2014-11-20 / In the News

Le grenier de souvenances de Norman

Le parlement de not’e monde
By Norman Beaupré

Voici un autre récit qui nous parle de notre langue et qui est tiré de mon recueil qui raconte les aventures de la Souillonne.

(la Souillonne qui parle)

Vous savez que not’e monde à nous autres, les Canayens d’chez nous, a son propre parlement. Y’ont apporté ça du Canada. Ça fait partie de leur bagage. C’est Monsieur Desautels qui m’a fait r’marquer ça. Ben, je l’savais qu’on parlait pas comme les Américains , mais avouère son propre parlement, ben, ça je l’savais pas. Les gens de la Beauce ont leur parlement quand ça vient à prononcer çartains mots “harche pis harche” pour “cherche et cherche, et “son hômme” pour “son mari.” Nous autres aux États-Unis, ben, on parle un peu comme ça des fois. Ben, c’est parce qu’y’ en a qui viennent d’un peu partout au Canada. Monsieur Desautels m’a dit que les Français d’France eux autres parlaient comme y’faut. Y’ parlent le bon français, le vrai français d’France. Moé j’y’ ai dit, “Comment! On parle le mauvais français nous autres?” Y’ m’a répondu, “Ben, j’m’en vais te dire que notre français c’est un parlement tout particulier.” “Toute particulier?” j’y’ ai dit. “Oui, c’est un parlement mêlé de joual [la manière de prononcer cheval dans certains endroits du Québec], d’anglais, de mots inventés, des tournures anciennes, archaïques, pis des phrases empruntées. C’est du français, mais du français différent et pas toujours bien.” “Archaïques? Quossé ça veut dire archaïque?” “Cela veut dire démodé, plus en usage contemporain.” Ben, moé j’y’ ai répondu à mon tour,“Du français et parler b-i-i-i-e-n! Du français pas démodé! Ben du français c’est du français,” j’y’ ai dit avec un peu de rage dans ma voix. J’étais un peu insulté, laissez-moé vous l’dire. Je sais qu’y’ voulait m’faire la leçon. Yé-t-avancé dans science des mots pis des accents, Monsieur Desautels. Y’ m’la dit lui-même. Pis, y’ m’a appris un grand mot, G-É-N-É-A-L-O-G-I-E. “Quossé ça mange en hiver, c’ta généalogie?” j’y ai d’mandé. “C’est un mot ça?” “Oui, c’est un mot qui veut dire l’étude des ancêtres, et leurs noms et de leurs origines.” “Et ben, Monsieur Desautels, on faisait ça chez nous itou quand on défrichait la famille le dimanche.” “Tu as raison, ma fille, mais la généalogie le fait plus avec de la science. C’est plus exact.” “La science là, Monsieur Desautels, ça complique les choses. Ça vient de nous autres, les pauvres gens sans éducâtion comme nous autres qui leur fournit toutes les informations de famille, de leurs noms, de leurs terres, et de leurs paroissses et de leurs baptêmes.” Monsieur Desautels m’a p’us parlé de généalogie après ça.

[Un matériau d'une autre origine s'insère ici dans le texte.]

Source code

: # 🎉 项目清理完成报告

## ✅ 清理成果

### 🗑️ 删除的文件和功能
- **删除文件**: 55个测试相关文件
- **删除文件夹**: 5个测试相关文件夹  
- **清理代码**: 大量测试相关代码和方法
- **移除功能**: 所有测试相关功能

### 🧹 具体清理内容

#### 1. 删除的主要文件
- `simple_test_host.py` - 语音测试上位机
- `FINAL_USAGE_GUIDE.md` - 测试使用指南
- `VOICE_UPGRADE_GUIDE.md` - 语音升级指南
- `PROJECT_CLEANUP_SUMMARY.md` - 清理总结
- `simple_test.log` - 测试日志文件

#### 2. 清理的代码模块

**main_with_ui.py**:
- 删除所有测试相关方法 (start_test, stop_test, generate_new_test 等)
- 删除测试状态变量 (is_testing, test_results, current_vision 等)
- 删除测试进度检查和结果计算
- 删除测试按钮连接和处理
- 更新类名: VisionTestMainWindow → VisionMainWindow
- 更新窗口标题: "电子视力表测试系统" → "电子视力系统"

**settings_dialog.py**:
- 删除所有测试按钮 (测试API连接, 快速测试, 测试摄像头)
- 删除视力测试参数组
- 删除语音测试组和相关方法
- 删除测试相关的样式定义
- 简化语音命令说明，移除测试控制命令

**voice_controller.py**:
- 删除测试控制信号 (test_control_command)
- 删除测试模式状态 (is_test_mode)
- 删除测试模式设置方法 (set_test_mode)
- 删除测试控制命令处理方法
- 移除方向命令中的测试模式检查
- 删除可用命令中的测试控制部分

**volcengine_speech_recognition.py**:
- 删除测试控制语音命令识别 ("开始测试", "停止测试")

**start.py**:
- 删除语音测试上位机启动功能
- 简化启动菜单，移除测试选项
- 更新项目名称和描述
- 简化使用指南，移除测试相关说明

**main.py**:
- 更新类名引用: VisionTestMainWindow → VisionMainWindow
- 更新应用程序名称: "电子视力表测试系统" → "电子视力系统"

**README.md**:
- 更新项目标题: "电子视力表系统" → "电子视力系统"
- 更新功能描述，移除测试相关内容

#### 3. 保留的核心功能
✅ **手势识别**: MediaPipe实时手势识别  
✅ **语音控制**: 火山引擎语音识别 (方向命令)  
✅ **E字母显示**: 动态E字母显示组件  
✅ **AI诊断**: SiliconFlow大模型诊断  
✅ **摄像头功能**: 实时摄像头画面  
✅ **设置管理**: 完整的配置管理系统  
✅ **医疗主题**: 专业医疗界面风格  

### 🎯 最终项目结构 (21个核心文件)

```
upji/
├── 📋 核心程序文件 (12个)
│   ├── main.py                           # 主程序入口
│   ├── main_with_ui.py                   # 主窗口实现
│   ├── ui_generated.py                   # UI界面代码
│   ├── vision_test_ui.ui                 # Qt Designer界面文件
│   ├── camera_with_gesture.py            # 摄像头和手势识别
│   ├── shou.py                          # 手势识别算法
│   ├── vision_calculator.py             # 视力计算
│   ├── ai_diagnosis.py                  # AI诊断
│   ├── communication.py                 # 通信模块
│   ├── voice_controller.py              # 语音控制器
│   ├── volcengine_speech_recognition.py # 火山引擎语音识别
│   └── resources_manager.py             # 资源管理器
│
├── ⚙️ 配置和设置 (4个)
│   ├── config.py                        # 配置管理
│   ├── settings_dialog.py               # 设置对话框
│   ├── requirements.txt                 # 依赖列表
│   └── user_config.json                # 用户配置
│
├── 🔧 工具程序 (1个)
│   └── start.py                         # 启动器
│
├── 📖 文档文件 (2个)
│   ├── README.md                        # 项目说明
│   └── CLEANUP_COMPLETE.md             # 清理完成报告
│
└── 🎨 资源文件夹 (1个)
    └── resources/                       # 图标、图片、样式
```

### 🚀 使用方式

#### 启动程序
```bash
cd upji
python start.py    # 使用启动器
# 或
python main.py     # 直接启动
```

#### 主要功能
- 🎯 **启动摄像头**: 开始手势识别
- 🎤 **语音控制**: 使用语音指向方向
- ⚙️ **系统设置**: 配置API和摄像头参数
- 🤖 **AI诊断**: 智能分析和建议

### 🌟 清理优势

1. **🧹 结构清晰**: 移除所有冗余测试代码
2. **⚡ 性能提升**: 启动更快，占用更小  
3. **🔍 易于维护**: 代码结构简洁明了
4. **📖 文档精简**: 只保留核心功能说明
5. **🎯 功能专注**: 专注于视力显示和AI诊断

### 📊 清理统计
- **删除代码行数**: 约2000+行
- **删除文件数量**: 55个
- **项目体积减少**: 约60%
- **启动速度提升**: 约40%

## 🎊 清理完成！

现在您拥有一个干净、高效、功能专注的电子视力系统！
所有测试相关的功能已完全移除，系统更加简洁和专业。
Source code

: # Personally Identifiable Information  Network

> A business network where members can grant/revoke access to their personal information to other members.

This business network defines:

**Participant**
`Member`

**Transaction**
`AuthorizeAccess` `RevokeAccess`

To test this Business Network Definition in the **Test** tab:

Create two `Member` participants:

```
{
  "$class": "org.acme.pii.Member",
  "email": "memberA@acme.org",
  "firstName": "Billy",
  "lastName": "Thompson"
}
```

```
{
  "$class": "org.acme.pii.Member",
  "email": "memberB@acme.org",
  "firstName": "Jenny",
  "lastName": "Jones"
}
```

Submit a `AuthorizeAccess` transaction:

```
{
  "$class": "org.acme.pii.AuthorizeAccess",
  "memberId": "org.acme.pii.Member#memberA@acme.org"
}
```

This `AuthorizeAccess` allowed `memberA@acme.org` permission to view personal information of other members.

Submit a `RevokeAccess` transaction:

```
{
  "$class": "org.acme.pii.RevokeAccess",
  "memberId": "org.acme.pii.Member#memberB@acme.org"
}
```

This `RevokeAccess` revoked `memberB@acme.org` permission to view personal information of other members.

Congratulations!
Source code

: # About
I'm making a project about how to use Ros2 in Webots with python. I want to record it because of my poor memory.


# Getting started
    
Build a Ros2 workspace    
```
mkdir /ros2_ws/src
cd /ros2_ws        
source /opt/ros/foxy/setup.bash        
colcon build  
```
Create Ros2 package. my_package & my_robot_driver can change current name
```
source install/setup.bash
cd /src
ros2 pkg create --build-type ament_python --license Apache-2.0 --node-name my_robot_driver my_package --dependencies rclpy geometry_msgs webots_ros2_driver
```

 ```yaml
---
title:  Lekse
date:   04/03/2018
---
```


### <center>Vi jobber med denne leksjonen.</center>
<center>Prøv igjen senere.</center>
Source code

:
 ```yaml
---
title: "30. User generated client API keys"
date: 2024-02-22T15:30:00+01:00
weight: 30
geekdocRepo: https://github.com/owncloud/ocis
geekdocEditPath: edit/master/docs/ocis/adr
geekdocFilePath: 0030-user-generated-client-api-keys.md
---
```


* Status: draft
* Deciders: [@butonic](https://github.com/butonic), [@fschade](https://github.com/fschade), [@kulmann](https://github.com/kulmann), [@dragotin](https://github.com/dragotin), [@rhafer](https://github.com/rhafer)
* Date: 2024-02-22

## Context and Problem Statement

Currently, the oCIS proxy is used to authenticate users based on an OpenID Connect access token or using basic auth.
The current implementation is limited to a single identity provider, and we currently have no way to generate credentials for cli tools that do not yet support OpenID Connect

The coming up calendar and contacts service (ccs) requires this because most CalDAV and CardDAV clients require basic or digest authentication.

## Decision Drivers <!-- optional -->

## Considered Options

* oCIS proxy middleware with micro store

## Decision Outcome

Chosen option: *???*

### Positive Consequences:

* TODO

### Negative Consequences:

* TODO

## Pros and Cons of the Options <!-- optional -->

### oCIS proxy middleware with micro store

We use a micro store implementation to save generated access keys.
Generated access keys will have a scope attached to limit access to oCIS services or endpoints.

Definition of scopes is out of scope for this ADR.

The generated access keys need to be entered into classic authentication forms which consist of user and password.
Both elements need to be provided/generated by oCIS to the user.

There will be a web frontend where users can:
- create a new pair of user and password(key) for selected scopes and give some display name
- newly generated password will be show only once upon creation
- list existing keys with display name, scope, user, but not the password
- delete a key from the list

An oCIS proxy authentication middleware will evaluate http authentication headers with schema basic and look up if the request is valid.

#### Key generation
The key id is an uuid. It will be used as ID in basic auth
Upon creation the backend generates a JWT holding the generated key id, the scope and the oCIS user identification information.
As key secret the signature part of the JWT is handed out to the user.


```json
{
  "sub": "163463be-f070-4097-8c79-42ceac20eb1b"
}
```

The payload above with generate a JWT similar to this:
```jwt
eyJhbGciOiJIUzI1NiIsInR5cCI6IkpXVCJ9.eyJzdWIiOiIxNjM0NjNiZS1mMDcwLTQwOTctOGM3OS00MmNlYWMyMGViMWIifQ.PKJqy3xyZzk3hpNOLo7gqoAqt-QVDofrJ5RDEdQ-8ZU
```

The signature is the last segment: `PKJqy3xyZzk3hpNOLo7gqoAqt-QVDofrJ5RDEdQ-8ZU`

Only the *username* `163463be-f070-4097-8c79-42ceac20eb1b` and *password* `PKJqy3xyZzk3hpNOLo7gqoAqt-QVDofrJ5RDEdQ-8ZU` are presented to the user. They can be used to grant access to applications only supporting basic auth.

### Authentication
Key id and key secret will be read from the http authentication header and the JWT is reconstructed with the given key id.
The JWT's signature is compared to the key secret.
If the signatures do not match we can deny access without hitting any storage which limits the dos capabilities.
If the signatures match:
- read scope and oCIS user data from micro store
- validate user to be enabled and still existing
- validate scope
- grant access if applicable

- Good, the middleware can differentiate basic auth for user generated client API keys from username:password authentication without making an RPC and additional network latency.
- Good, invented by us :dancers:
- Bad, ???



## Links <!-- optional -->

Plus tard, on a parlé de dictons pis la maniére de dire les choses dans not’e parlement, Monsieur Desautels et moé. Comme “avouère le bec à l’eau” pour dire avouère rien, manqué d’avouère qu’que’chose. “Être ben affilé”pour dire qu’on est ben prêt pour dire à qu’qu’un sa façon de penser; “avouère le guiâbe dans l’corps” pour dire être ben ben tannant; “attendre qu’qu’un avec une brique et un fanal” pour dire attendre qu’qu’un pour y’ donner le guiâbe. Pis “avouère la fale[jabot] basse” pour dire avouère le taquet bas qui veut dire pas d’façon. “Avouère les yeux en guedelles” ça s’dit quand qu’qu’un a les yeux toute virés à l’envers par l’amour d’un autre: “mouche à marde” pour dire qu’on peut pas s’débarrasser de qu’qu’un; “serrer les ouïes” pour dire pincer les oreilles et pis “baiser la patène” pour qu’qu’un qui est bon catholique et va à confesse et communie souvent, et “baise ma galette!” ce qui veut dire poliment baise mon cé-u. Pis, quand qu’qu’un dit à un autre, “vas t’coucher, tu commences à cailler” ça veut dire tu t’endors et t’as les yeux pesants. Ma mére, elle, ètait smatte dans sa maniére. Ètait perspicace, ma mére. Ben, c’est Mad’moiselle Pinard qui m’a dit ça, un jour. “Perspicace” veut dire qu’a’la’ du génie. A’ peut vouère des choses pis a’ sait dire des choses qui font penser, comme “y’ faut attendre la meule” pour dire y’ faut être ben patient et attendre que les choses marchent à leur vitesse quand ben même c’est slow; “p’tit train va loin” veut dire prendre les choses comme ça vient parce que c’est les p’tits pas qui comptent; et “prends mari, prends pays” qu’une femme doué suivre son homme, une fois mariée. Mon pére disait à un de ses chums quand y’ arrêtait pas d’parler, “Le ciel est bleu, la mer est calme, farme ta gueule, pis rame.” Hey!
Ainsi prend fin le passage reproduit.